+++ Source information

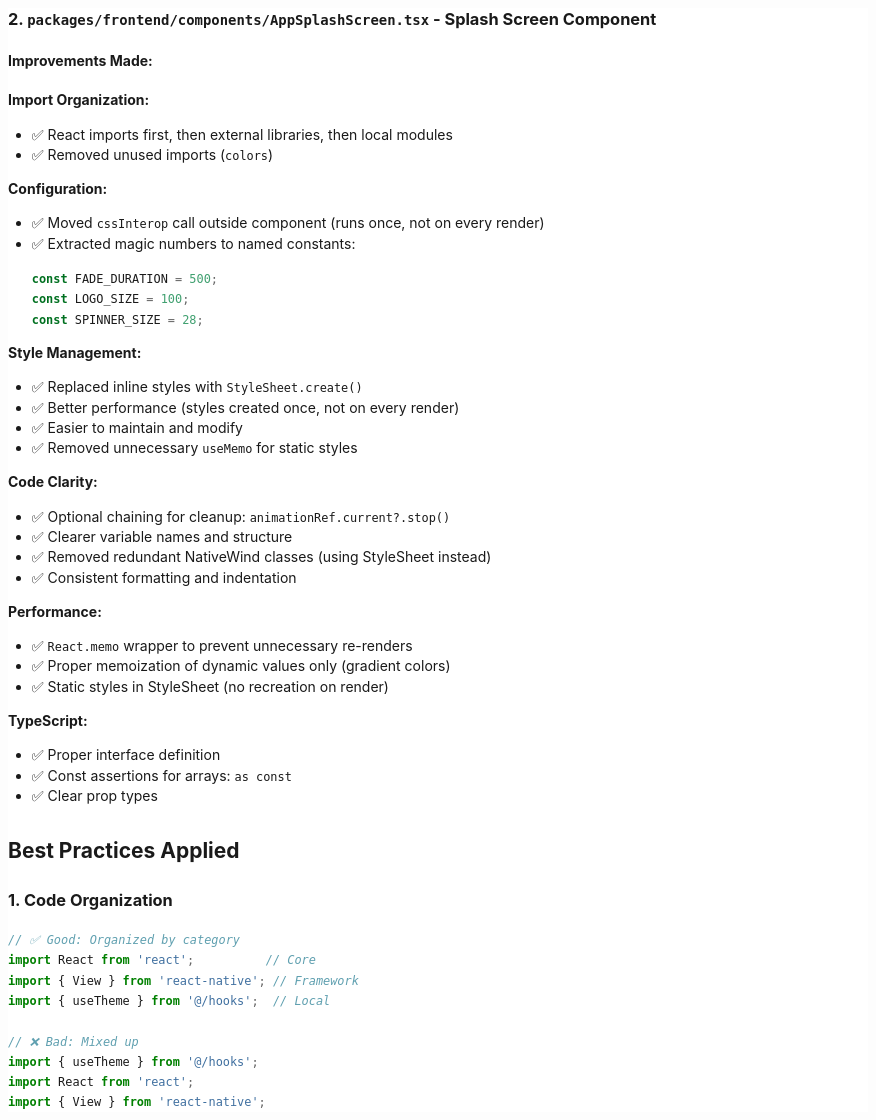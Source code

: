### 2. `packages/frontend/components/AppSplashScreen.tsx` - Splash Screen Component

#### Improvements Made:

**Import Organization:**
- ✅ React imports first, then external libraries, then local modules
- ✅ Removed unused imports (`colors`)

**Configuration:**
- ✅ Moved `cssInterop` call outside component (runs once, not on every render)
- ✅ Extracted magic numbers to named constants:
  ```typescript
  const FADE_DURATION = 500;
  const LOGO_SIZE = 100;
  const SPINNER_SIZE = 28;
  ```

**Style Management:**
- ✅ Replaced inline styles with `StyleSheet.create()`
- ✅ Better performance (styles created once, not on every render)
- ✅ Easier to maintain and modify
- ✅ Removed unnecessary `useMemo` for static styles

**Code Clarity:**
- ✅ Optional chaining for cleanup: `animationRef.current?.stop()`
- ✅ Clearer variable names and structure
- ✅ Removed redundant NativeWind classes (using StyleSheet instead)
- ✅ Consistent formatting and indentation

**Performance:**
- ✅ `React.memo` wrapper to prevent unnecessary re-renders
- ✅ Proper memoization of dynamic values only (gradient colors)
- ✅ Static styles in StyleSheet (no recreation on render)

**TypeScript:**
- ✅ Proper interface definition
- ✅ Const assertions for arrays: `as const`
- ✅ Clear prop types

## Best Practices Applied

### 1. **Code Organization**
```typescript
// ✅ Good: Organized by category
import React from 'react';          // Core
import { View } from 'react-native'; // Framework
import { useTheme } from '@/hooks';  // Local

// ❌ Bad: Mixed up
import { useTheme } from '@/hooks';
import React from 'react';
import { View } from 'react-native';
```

++++++
+++ Source information

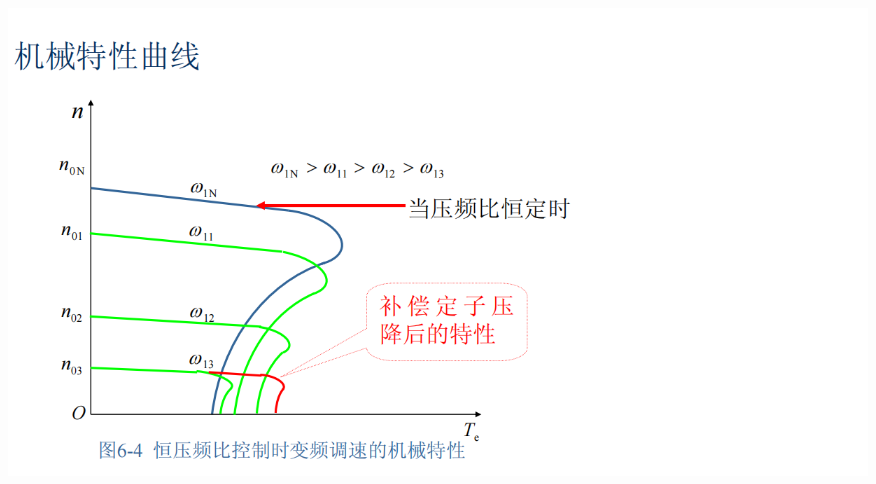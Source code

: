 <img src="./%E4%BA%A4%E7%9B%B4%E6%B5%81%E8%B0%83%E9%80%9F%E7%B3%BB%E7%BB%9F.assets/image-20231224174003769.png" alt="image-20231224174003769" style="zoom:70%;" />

++++++

▶ [Exercise directions]: Wherever the line holding "- ✅ Easier to maintain and modify" falls in the entries above, copy exactly from it through the line holding "- ✅ Clearer variable names and structure", inclusive, and add nothing.

▶ [The answer]:
- ✅ Easier to maintain and modify
- ✅ Removed unnecessary `useMemo` for static styles

**Code Clarity:**
- ✅ Optional chaining for cleanup: `animationRef.current?.stop()`
- ✅ Clearer variable names and structure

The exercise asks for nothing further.